=== WORK INSTRUCTIONS ===
Every entry below must be retyped exactly, and the pictures must be left out.

*** RECORDS FOR THIS EXERCISE Section Begins ***

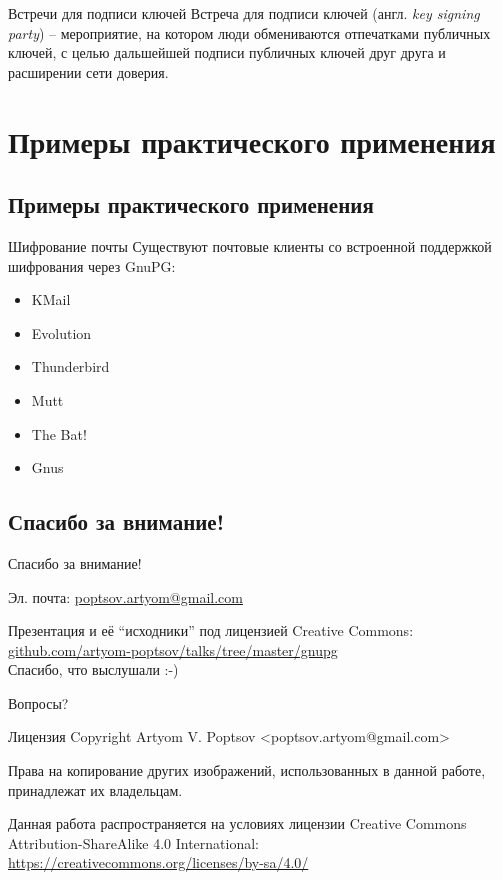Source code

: \documentclass[presentation]{beamer}
\begin{document}
\begin{frame}{Встречи для подписи ключей}
  \raisebox{-.30em}{\Large\HandRight}\hspace{.25em} Встреча для
  подписи ключей (англ. \emph{key signing party}) -- мероприятие, на
  котором люди обмениваются отпечатками публичных ключей, с целью
  дальшейшей подписи публичных ключей друг друга и расширении сети
  доверия.
\end{frame}


\section{Примеры практического применения}

\subsection{Примеры практического применения}

\begin{frame}[fragile]{Шифрование почты}
  Существуют почтовые клиенты со встроенной поддержкой шифрования
  через GnuPG:
  \begin{itemize}
  \item KMail
  \item Evolution
  \item Thunderbird
  \item Mutt
  \item The Bat!
  \item Gnus
  \end{itemize}
\end{frame}




\subsection{Спасибо за внимание!}

\begin{frame}{Спасибо за внимание!}
  \large

  Эл. почта: \url{poptsov.artyom@gmail.com}

  \medskip

  Презентация и её ``исходники'' под лицензией Creative Commons:
  \url{github.com/artyom-poptsov/talks/tree/master/gnupg} \\[10pt]

  Спасибо, что выслушали  :-) \\[30pt]

  \bigskip

  \huge Вопросы?
\end{frame}

\begin{frame}{Лицензия}
  Copyright  Artyom V. Poptsov
  <poptsov.artyom@gmail.com> \newline

  Права на копирование других изображений, использованных в данной
  работе, принадлежат их владельцам. \newline

  Данная работа распространяется на условиях лицензии Creative Commons
  Attribution-ShareAlike 4.0 International:
  \url{https://creativecommons.org/licenses/by-sa/4.0/}
\end{frame}
\end{document}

*** RECORDS FOR THIS EXERCISE Section Ends ***

=== ANSWER FOR THIS EXERCISE ===
Source code

: \documentclass[presentation]{beamer}
\begin{document}
\begin{frame}{Встречи для подписи ключей}
  \raisebox{-.30em}{\Large\HandRight}\hspace{.25em} Встреча для
  подписи ключей (англ. \emph{key signing party}) -- мероприятие, на
  котором люди обмениваются отпечатками публичных ключей, с целью
  дальшейшей подписи публичных ключей друг друга и расширении сети
  доверия.
\end{frame}


\section{Примеры практического применения}

\subsection{Примеры практического применения}

\begin{frame}[fragile]{Шифрование почты}
  Существуют почтовые клиенты со встроенной поддержкой шифрования
  через GnuPG:
  \begin{itemize}
  \item KMail
  \item Evolution
  \item Thunderbird
  \item Mutt
  \item The Bat!
  \item Gnus
  \end{itemize}
\end{frame}




\subsection{Спасибо за внимание!}

\begin{frame}{Спасибо за внимание!}
  \large

  Эл. почта: \url{poptsov.artyom@gmail.com}

  \medskip

  Презентация и её ``исходники'' под лицензией Creative Commons:
  \url{github.com/artyom-poptsov/talks/tree/master/gnupg} \\[10pt]

  Спасибо, что выслушали  :-) \\[30pt]

  \bigskip

  \huge Вопросы?
\end{frame}

\begin{frame}{Лицензия}
  Copyright  Artyom V. Poptsov
  <poptsov.artyom@gmail.com> \newline

  Права на копирование других изображений, использованных в данной
  работе, принадлежат их владельцам. \newline

  Данная работа распространяется на условиях лицензии Creative Commons
  Attribution-ShareAlike 4.0 International:
  \url{https://creativecommons.org/licenses/by-sa/4.0/}
\end{frame}
\end{document}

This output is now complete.